Once we reload, we can modify the expression for Order # to the following:

Sum(OrderCounter)

We close down the document, reopen it, and run through the bookmarks again. This is an example result:

And yes, we do see that there is an improvement in calculation time—it appears to be a factor of about twice as fast.

The amount of additional memory needed for this field is actually minimal. In the way we have loaded it previously, the OrderCounter field will add only a small amount in the symbol table and will only increase the size of the data table by a very small amount—it may, in fact, appear not to increase it at all! The only increase is in the core system tables, and this is minor.

Note

Recalling that data tables are bit-stuffed but stored as bytes, adding a one-bit value like this to the data table may not actually increase the number of bytes needed to store the value. At worst, only one additional byte will be needed.
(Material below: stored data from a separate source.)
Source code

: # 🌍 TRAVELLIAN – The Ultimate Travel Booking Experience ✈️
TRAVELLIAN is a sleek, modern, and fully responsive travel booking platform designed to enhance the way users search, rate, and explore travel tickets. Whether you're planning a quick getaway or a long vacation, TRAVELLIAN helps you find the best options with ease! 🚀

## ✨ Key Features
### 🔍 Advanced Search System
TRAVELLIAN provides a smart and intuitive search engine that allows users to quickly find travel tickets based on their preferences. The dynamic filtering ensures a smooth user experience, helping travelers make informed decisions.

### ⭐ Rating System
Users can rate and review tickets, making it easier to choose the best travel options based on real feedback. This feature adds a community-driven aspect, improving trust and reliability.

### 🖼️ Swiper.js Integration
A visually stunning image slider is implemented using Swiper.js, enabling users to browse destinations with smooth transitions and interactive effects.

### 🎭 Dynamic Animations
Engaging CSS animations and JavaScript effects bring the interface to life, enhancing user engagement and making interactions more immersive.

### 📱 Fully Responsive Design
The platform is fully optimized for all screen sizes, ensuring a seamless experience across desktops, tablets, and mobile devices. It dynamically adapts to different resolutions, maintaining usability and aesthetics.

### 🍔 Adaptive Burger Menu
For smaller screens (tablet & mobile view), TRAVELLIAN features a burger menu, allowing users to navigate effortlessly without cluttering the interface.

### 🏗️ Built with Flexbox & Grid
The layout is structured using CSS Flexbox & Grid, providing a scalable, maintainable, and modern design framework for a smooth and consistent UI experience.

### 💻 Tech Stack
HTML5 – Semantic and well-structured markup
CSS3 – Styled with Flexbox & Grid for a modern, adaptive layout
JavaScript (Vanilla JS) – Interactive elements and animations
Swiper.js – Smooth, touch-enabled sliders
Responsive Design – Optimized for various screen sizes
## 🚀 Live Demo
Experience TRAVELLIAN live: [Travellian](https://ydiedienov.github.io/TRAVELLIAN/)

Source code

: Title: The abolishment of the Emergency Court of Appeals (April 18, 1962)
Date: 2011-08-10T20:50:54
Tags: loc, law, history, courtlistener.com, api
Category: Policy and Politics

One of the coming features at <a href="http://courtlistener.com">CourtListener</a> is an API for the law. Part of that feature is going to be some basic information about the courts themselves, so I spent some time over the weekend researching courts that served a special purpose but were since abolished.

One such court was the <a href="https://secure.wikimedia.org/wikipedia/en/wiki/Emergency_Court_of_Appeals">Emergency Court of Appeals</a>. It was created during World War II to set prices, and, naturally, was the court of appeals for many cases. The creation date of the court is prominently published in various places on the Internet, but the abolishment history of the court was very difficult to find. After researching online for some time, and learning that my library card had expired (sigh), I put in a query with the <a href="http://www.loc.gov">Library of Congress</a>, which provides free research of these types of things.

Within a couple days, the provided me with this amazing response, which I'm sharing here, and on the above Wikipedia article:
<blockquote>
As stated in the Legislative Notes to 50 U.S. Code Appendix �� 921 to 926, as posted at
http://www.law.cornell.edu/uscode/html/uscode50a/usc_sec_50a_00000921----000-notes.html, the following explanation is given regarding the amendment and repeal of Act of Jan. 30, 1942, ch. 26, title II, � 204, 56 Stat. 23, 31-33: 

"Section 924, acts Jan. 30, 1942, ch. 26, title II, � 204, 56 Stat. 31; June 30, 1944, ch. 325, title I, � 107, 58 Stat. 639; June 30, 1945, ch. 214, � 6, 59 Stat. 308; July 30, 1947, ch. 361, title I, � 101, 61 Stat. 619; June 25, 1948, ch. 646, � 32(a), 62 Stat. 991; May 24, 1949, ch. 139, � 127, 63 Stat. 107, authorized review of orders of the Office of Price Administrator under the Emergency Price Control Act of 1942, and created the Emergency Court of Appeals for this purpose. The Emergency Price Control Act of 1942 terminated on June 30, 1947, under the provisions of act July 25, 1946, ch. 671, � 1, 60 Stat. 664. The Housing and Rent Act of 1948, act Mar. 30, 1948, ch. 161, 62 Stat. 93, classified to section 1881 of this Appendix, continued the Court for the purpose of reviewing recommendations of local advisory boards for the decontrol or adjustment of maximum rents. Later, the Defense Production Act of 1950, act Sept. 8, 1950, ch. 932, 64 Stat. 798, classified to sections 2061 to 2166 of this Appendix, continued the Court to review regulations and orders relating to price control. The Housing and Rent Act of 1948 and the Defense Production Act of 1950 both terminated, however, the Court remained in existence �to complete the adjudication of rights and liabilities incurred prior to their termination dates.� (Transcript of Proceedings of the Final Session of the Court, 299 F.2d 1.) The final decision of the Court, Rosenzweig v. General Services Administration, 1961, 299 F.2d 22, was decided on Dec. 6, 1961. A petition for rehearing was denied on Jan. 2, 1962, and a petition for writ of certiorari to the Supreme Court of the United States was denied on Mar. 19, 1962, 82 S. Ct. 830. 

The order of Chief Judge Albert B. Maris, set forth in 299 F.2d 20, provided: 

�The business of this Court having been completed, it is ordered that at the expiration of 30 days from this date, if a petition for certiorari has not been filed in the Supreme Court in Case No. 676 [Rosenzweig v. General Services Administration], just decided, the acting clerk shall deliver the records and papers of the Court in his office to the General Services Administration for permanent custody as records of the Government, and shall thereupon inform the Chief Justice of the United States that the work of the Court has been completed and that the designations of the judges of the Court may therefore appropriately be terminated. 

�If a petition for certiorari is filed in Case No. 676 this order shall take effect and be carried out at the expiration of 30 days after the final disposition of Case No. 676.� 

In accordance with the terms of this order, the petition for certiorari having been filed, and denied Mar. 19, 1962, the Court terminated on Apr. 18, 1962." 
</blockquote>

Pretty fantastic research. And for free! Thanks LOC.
In fact, we can reduce this minor change even further by making the following change:

     ...
     Floor(1) As OrderCounter,
     ...

This forces the single value to be treated as a sequential integer (a sequence of one) and the value therefore isn't stored in the symbol table.

Optimizing performance by combining fact tables?

If we load all of our tables, the data structure may look something like the following:

In this format, we have two fact tables—Order and OrderLine. For the small dataset that we have, we won't see any issues here. As the dataset gets larger, it is suggested that it is better to have fewer tables and fewer joins between tables. In this case, between Product and Employee, there are three joins. The best practice is to have only one fact table containing all our key fields and associated facts (measures).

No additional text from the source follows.